Approximately seven of the 10 largest banks will need to raise some new capital or increase internal capital generation to meet the standards. The banking sector is generally well prepared to implement the new capital and liquidity requirements and the changes could bolster the sector's resilience. However, the degree of that stability will depend on the final scope and timeframe of the reform and whether it incorporates lessons learned in other developing markets. Some of these have struggled to create domestic Additional Tier 1 (AT1) capital markets and their mid-size banks have been unable to raise AT1 capital in the international markets.

The costs to Chilean banks over the proposed six-year transition to these regulations are estimated by the local bank regulator at from USD2.8 billion to USD4.0 billion. This range does not include the countercyclical buffer or the capital charge for domestic systemically important banks (D-SIBs). If the banks maximize their AT1 instruments, the costs would be nearer the lower end of the estimate. However, those instruments do not yet exist in the local capital markets and the global appetite for them is uncertain.

The main change required to adopt Basel III capital rules would be to create a new Tier 1 capital minimum of at least 6% of risk-weighted assets (RWA), composed of a minimum 4.5% of core Tier 1 plus 1.5% of additional Tier 1 capital instruments. Tier II capital will be reduced from the current 3.5% of RWA to 2.0% and a conservation buffer of 2.5% would be created.

The current definition of risk-weighted assets would extend to market and operational risk. Capital deductions would include those stated in Basel III definitions. And, the D-SIB capital charges (1% to 3.5% additional capital) would be reviewed by the regulator and the central bank. The latter would be able to require a countercyclical capital buffer of up to 2.5% of total RWA.
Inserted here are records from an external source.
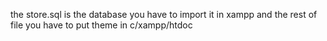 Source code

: the store.sql is the database you have to import it in xampp 
and the rest of file you have to put theme in c/xampp/htdoc  
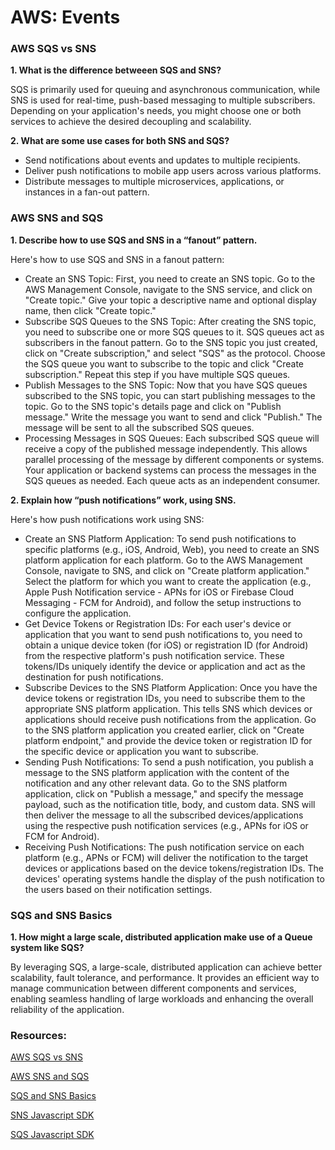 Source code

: # AWS: Events

### AWS SQS vs SNS

**1. What is the difference betweeen SQS and SNS?**

SQS is primarily used for queuing and asynchronous communication, while SNS is used for real-time, push-based messaging to multiple subscribers. Depending on your application's needs, you might choose one or both services to achieve the desired decoupling and scalability.


**2. What are some use cases for both SNS and SQS?**

* Send notifications about events and updates to multiple recipients.
* Deliver push notifications to mobile app users across various platforms.
* Distribute messages to multiple microservices, applications, or instances in a fan-out pattern.


### AWS SNS and SQS

**1. Describe how to use SQS and SNS in a “fanout” pattern.**

Here's how to use SQS and SNS in a fanout pattern:

* Create an SNS Topic:
First, you need to create an SNS topic. Go to the AWS Management Console, navigate to the SNS service, and click on "Create topic."
Give your topic a descriptive name and optional display name, then click "Create topic."
* Subscribe SQS Queues to the SNS Topic:
After creating the SNS topic, you need to subscribe one or more SQS queues to it. SQS queues act as subscribers in the fanout pattern.
Go to the SNS topic you just created, click on "Create subscription," and select "SQS" as the protocol.
Choose the SQS queue you want to subscribe to the topic and click "Create subscription." Repeat this step if you have multiple SQS queues.
* Publish Messages to the SNS Topic:
Now that you have SQS queues subscribed to the SNS topic, you can start publishing messages to the topic.
Go to the SNS topic's details page and click on "Publish message."
Write the message you want to send and click "Publish." The message will be sent to all the subscribed SQS queues.
* Processing Messages in SQS Queues:
Each subscribed SQS queue will receive a copy of the published message independently. This allows parallel processing of the message by different components or systems.
Your application or backend systems can process the messages in the SQS queues as needed. Each queue acts as an independent consumer.


**2. Explain how “push notifications” work, using SNS.**

Here's how push notifications work using SNS:

* Create an SNS Platform Application:
To send push notifications to specific platforms (e.g., iOS, Android, Web), you need to create an SNS platform application for each platform. Go to the AWS Management Console, navigate to SNS, and click on "Create platform application."
Select the platform for which you want to create the application (e.g., Apple Push Notification service - APNs for iOS or Firebase Cloud Messaging - FCM for Android), and follow the setup instructions to configure the application.
* Get Device Tokens or Registration IDs:
For each user's device or application that you want to send push notifications to, you need to obtain a unique device token (for iOS) or registration ID (for Android) from the respective platform's push notification service.
These tokens/IDs uniquely identify the device or application and act as the destination for push notifications.
* Subscribe Devices to the SNS Platform Application:
Once you have the device tokens or registration IDs, you need to subscribe them to the appropriate SNS platform application. This tells SNS which devices or applications should receive push notifications from the application.
Go to the SNS platform application you created earlier, click on "Create platform endpoint," and provide the device token or registration ID for the specific device or application you want to subscribe.
* Sending Push Notifications:
To send a push notification, you publish a message to the SNS platform application with the content of the notification and any other relevant data.
Go to the SNS platform application, click on "Publish a message," and specify the message payload, such as the notification title, body, and custom data.
SNS will then deliver the message to all the subscribed devices/applications using the respective push notification services (e.g., APNs for iOS or FCM for Android).
* Receiving Push Notifications:
The push notification service on each platform (e.g., APNs or FCM) will deliver the notification to the target devices or applications based on the device tokens/registration IDs.
The devices' operating systems handle the display of the push notification to the users based on their notification settings.

### SQS and SNS Basics

**1. How might a large scale, distributed application make use of a Queue system like SQS?**

By leveraging SQS, a large-scale, distributed application can achieve better scalability, fault tolerance, and performance. It provides an efficient way to manage communication between different components and services, enabling seamless handling of large workloads and enhancing the overall reliability of the application.




### Resources:
 [AWS SQS vs SNS](https://medium.com/awesome-cloud/aws-difference-between-sqs-and-sns-61a397bf76c5)

[AWS SNS and SQS](https://www.youtube.com/watch?v=mXk0MNjlO7A)

[SQS and SNS Basics](https://www.youtube.com/watch?v=UesxWuZMZqI)

[SNS Javascript SDK](https://docs.aws.amazon.com/AWSJavaScriptSDK/latest/AWS/SNS.html)

[SQS Javascript SDK](https://docs.aws.amazon.com/AWSJavaScriptSDK/latest/AWS/SQS.html)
The independent working group charged with reforming the Chilean General Banking Act made its proposal to the Ministry of Finance near the end of 2015. The Banking Act was last structurally reformed in 1997 when Basel I was introduced.

The working group made three key proposals: introducing Basel III capital standards and reinforcing Basel Pillar 2; strengthening the regulator's flexibility, corporate governance and financial autonomy; and updating the banking resolution legislation. The group also proposed to improve financial conglomerate regulation and extend the regulatory perimeter to include shadow banking entities. The reform bill will go to Congress during the first half of 2016, but the legislative agenda makes when it might be passed uncertain.